At the very beginning of the play, the prisoners discuss Hodoshe, one of the prison guards they especially hate. John advises Winston to not pay too much mind to Hodoshe, and move on in hopes that he will be more lenient with them the next day.
"No, man, John! Antigone is Not Guilty...."
When they discuss the plot of the play, Winston mistakenly thinks that Antigone pleads Not Guilty, and insists that she cannot plead this, since she isn't actually guilty. John counters that, even though they both know that she is not actually "guilty" ethically, she still pleads Guilty, but Winston will not accept this.
"My appeal was heard last Wednesday. Sentence reduced. I've got 3 months to go."

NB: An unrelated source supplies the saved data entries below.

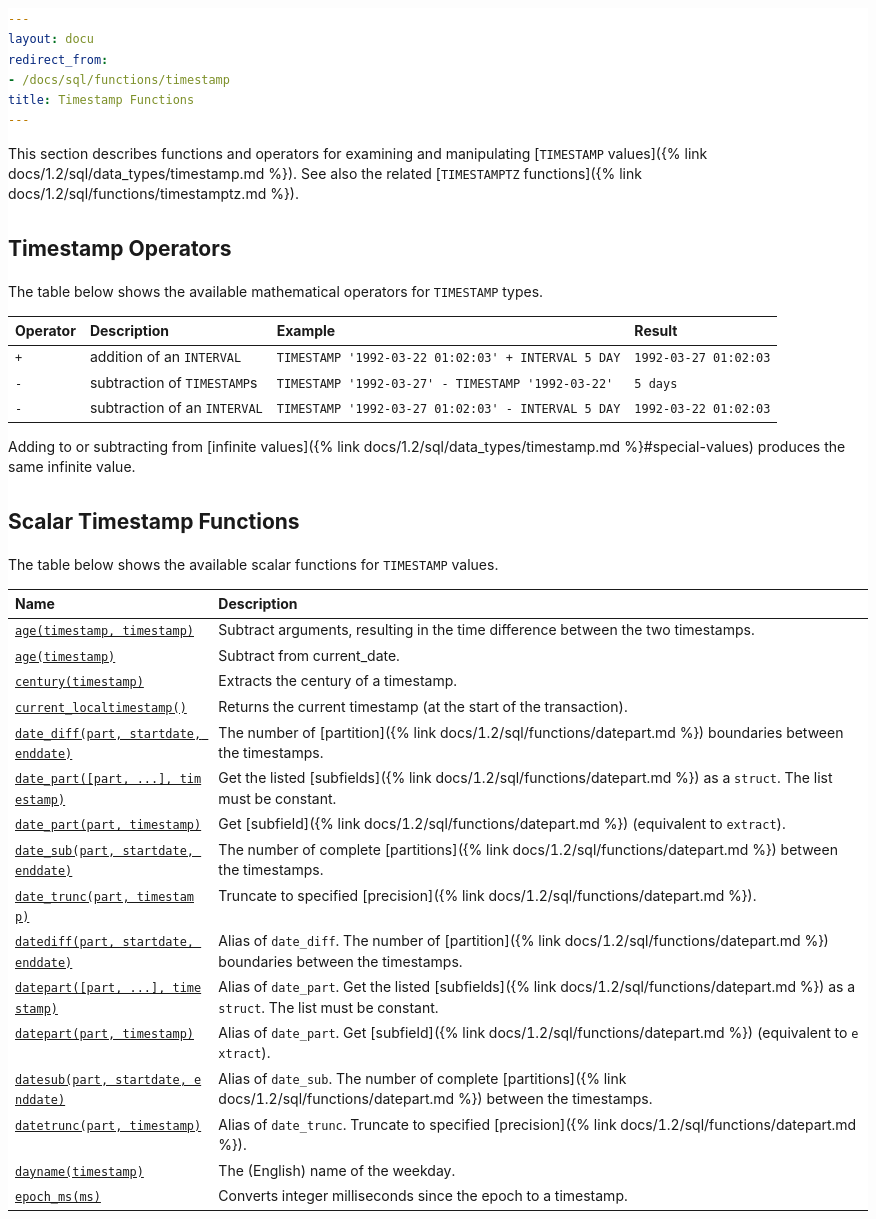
 ```yaml
---
layout: docu
redirect_from:
- /docs/sql/functions/timestamp
title: Timestamp Functions
---
```




This section describes functions and operators for examining and manipulating [`TIMESTAMP` values]({% link docs/1.2/sql/data_types/timestamp.md %}).
See also the related [`TIMESTAMPTZ` functions]({% link docs/1.2/sql/functions/timestamptz.md %}).

## Timestamp Operators

The table below shows the available mathematical operators for `TIMESTAMP` types.

| Operator | Description | Example | Result |
|:-|:--|:----|:--|
| `+` | addition of an `INTERVAL` | `TIMESTAMP '1992-03-22 01:02:03' + INTERVAL 5 DAY` | `1992-03-27 01:02:03` |
| `-` | subtraction of `TIMESTAMP`s | `TIMESTAMP '1992-03-27' - TIMESTAMP '1992-03-22'` | `5 days` |
| `-` | subtraction of an `INTERVAL` | `TIMESTAMP '1992-03-27 01:02:03' - INTERVAL 5 DAY` | `1992-03-22 01:02:03` |

Adding to or subtracting from [infinite values]({% link docs/1.2/sql/data_types/timestamp.md %}#special-values) produces the same infinite value.

## Scalar Timestamp Functions

The table below shows the available scalar functions for `TIMESTAMP` values.

| Name | Description |
|:--|:-------|
| [`age(timestamp, timestamp)`](#agetimestamp-timestamp) | Subtract arguments, resulting in the time difference between the two timestamps. |
| [`age(timestamp)`](#agetimestamp) | Subtract from current_date. |
| [`century(timestamp)`](#centurytimestamp) | Extracts the century of a timestamp. |
| [`current_localtimestamp()`](#current_localtimestamp) | Returns the current timestamp (at the start of the transaction). |
| [`date_diff(part, startdate, enddate)`](#date_diffpart-startdate-enddate) | The number of [partition]({% link docs/1.2/sql/functions/datepart.md %}) boundaries between the timestamps. |
| [`date_part([part, ...], timestamp)`](#date_partpart--timestamp) | Get the listed [subfields]({% link docs/1.2/sql/functions/datepart.md %}) as a `struct`. The list must be constant. |
| [`date_part(part, timestamp)`](#date_partpart-timestamp) | Get [subfield]({% link docs/1.2/sql/functions/datepart.md %}) (equivalent to `extract`). |
| [`date_sub(part, startdate, enddate)`](#date_subpart-startdate-enddate) | The number of complete [partitions]({% link docs/1.2/sql/functions/datepart.md %}) between the timestamps. |
| [`date_trunc(part, timestamp)`](#date_truncpart-timestamp) | Truncate to specified [precision]({% link docs/1.2/sql/functions/datepart.md %}). |
| [`datediff(part, startdate, enddate)`](#datediffpart-startdate-enddate) | Alias of `date_diff`. The number of [partition]({% link docs/1.2/sql/functions/datepart.md %}) boundaries between the timestamps. |
| [`datepart([part, ...], timestamp)`](#datepartpart--timestamp) | Alias of `date_part`. Get the listed [subfields]({% link docs/1.2/sql/functions/datepart.md %}) as a `struct`. The list must be constant. |
| [`datepart(part, timestamp)`](#datepartpart-timestamp) | Alias of `date_part`. Get [subfield]({% link docs/1.2/sql/functions/datepart.md %}) (equivalent to `extract`). |
| [`datesub(part, startdate, enddate)`](#datesubpart-startdate-enddate) | Alias of `date_sub`. The number of complete [partitions]({% link docs/1.2/sql/functions/datepart.md %}) between the timestamps. |
| [`datetrunc(part, timestamp)`](#datetruncpart-timestamp) | Alias of `date_trunc`. Truncate to specified [precision]({% link docs/1.2/sql/functions/datepart.md %}). |
| [`dayname(timestamp)`](#daynametimestamp) | The (English) name of the weekday. |
| [`epoch_ms(ms)`](#epoch_msms) | Converts integer milliseconds since the epoch to a timestamp. |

In the middle of the play, John receives word that his appeal went through and he will be released from prison. In this moment, he tells Winston what happened, and breaks the news that he will only be there for another three months.
"Look, in this cell we're going to forget those 3 months. The whole bloody thing is most probably a trick anyway. So let's just forget about it. We run to the quarry tomorrow. Together."
Not long after telling Winston, John realizes that the news of his release is having a shattering effect on his cellmate, who has been sentenced for life. He tries to cover his tracks by suggesting that it's probably not real and life will continue on as normal at the prison. This is his attempt to comfort his friend.
"You stink, John. You stink of beer, of company, of poes, of freedom.... Your freedom stinks, John, and it's driving me mad."
Winston candidly tells John about how he feels about his imminent release from prison. He does not hold back in telling his friend that imagining all of the freedoms that John is going to have is really making him go insane and bothering him. While he knows that it is not John's fault that he's getting let go, he expresses the pain that he feels seeing a friend leave the prison before him.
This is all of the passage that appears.